= Pema Dorji (doctor) =

Bhutanese doctor of traditional medicine

Pema Dorji (དྲུང་འཚོ་པདྨ་རྡོ་རྗེ; 1936–2009) was a Bhutanese doctor (drungtsho) of traditional Bhutanese and Tibetan medicine, was the first person to institutionalize traditional medicine in Bhutan. He was the founding director of the National Indigenous Medicine Hospital and of the Institute of Indigenous Medicine in the capital Thimphu, and the key person behind the establishment of the Health Department's indigenous clinics and dispensaries in all 20 districts of Bhutan which make available free treatment and medicine to all the citizens of Bhutan.

== Biography ==
Pema Dorji was born in Tashi Dingkha in the Trongsa district of Bhutan in a family of traditional physicians. He began his medical studies in Kurtoe, Lhuntsi District, east Bhutan under
Drungtsho Chimi Gyeltshen, his grandmother's brother who was the personal physician of Ashi Om, the Queen of His Majesty Jigme Wangchuk.

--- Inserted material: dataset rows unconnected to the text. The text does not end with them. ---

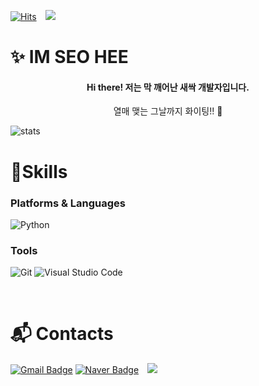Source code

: [![Hits](https://hits.seeyoufarm.com/api/count/incr/badge.svg?url=https%3A%2F%2Fgithub.com%2Fseooh99&count_bg=%23A3DA79&title_bg=%2355CA5D&icon=&icon_color=%23E7E7E7&title=hits&edge_flat=false)](https://hits.seeyoufarm.com)
<img 
        src="https://img.shields.io/github/followers/seooh99?label=seooh99%20Followers&style=social"
        style="height : auto; margin-left : 10px; margin-right : 10px;"/>

# ✨ IM SEO HEE

<h4 align="center"> Hi there!
저는 막 깨어난 새싹 개발자입니다. </h4>

<p align="center">       
열매 맺는 그날까지 화이팅!! 🍒
</p>
       
![stats](https://github-readme-stats-git-masterrstaa-rickstaa.vercel.app/api?username=seooh99&&show_icons=true&theme=dark)


# 💪Skills

### Platforms & Languages

![Python](https://img.shields.io/badge/Python-3776AB.svg?&style=for-the-badge&logo=Python&logoColor=white)

### Tools

![Git](https://img.shields.io/badge/Git-F05032.svg?&style=for-the-badge&logo=Git&logoColor=white)
![Visual Studio Code](https://img.shields.io/badge/Visual%20Studio%20Code-007ACC.svg?&style=for-the-badge&logo=Visual%20Studio%20Code&logoColor=white)

<br/>

# :mailbox_with_mail: Contacts


[![Gmail Badge](https://img.shields.io/badge/Gmail-d14836?style=flat-square&logo=Gmail&logoColor=white&link=mailto:seooh212@gmail.com)](mailto:seooh212@gmail.com)
[![Naver Badge](https://img.shields.io/badge/Naver-03C75A?style=flat-square&logo=Naver&logoColor=white&link=mailto:tg0212@naver.com)](mailto:tg0212@naver.com)
<a href="https://instagram.com/sh_2.12_">
    <img 
        src="http://img.shields.io/badge/-Instagram-black?style=flat&logo=Instagram&link=https://instagram.com/sh_2.12_/"
        style="height : auto; margin-left : 10px; margin-right : 10px;"/>
</a>

<!--
**seooh99/seooh99** is a ✨ _special_ ✨ repository because its `README.md` (this file) appears on your GitHub profile.

Here are some ideas to get you started:

- 🔭 I’m currently working on ...
- 🌱 I’m currently learning ...
- 👯 I’m looking to collaborate on ...
-  I’m looking for help with ...
- 💬 Ask me about ...
- 📫 How to reach me: ...
- 😄 Pronouns: ...
- ⚡ Fun fact: ...
-->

In 1946, Pema Dorji left Bhutan to train as a Drungtsho (physician-pharmacist) at the renowned Chagpori traditional medical college in Lhasa, Tibet. There he spent seven years studying with some of the greatest masters of the Sowa Rigpa (gso ba rig pa) medical tradition. Qualifying in 1953 he returned to Bhutan where he worked for nine years under his uncle, Neten Tsewang Gyeltshen in Trongsa Dzong.

In 1968, Drungtsho Sherab Jorden and Drungtsho Pema Dorji established the first traditional clinic and dispensary to be set up under the government at Dechencholing, near Thimphu. In 1971 training of Menpas was started there in 1974 and in 1978 training of Drungtshos. In 1979, he established the new National Indigenous Medicine Hospital in Kawangjangsa, Thimphu which now forms part of the Institute of Traditional Medicine Services.

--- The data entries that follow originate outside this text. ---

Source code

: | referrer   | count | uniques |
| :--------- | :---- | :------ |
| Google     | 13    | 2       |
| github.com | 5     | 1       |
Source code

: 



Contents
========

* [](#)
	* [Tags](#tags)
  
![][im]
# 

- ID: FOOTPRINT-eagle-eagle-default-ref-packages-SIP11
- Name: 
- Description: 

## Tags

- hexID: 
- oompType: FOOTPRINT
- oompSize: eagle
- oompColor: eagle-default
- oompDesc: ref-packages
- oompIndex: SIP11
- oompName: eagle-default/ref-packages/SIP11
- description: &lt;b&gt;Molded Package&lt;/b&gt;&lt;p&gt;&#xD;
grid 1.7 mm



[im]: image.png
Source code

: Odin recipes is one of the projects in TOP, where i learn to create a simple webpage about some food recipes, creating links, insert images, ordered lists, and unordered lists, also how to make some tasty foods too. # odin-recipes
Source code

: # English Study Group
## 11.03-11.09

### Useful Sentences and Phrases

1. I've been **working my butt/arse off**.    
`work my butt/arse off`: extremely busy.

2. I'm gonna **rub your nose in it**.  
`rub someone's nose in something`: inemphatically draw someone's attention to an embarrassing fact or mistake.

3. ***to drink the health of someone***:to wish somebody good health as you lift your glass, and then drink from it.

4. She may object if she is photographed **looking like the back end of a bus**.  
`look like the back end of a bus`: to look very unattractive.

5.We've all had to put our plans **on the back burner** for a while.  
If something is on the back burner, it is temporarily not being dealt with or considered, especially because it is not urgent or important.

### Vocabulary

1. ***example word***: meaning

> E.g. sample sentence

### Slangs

On June 2, 1999, Drungtsho Pema Dorji was decorated with the Druk Thugsey Award by HM Jigme Singye Wangchuck the Fourth King of Bhutan for his service and bringing remarkable changes to the development of traditional medicine in Bhutan.

==Sources==
- Report on a Bhutanese Traditional Doctor, Dungtsho Peme Dorji; in Tashi Delek [Druk Air's In-Flight Magazine], May–June 1998 issue.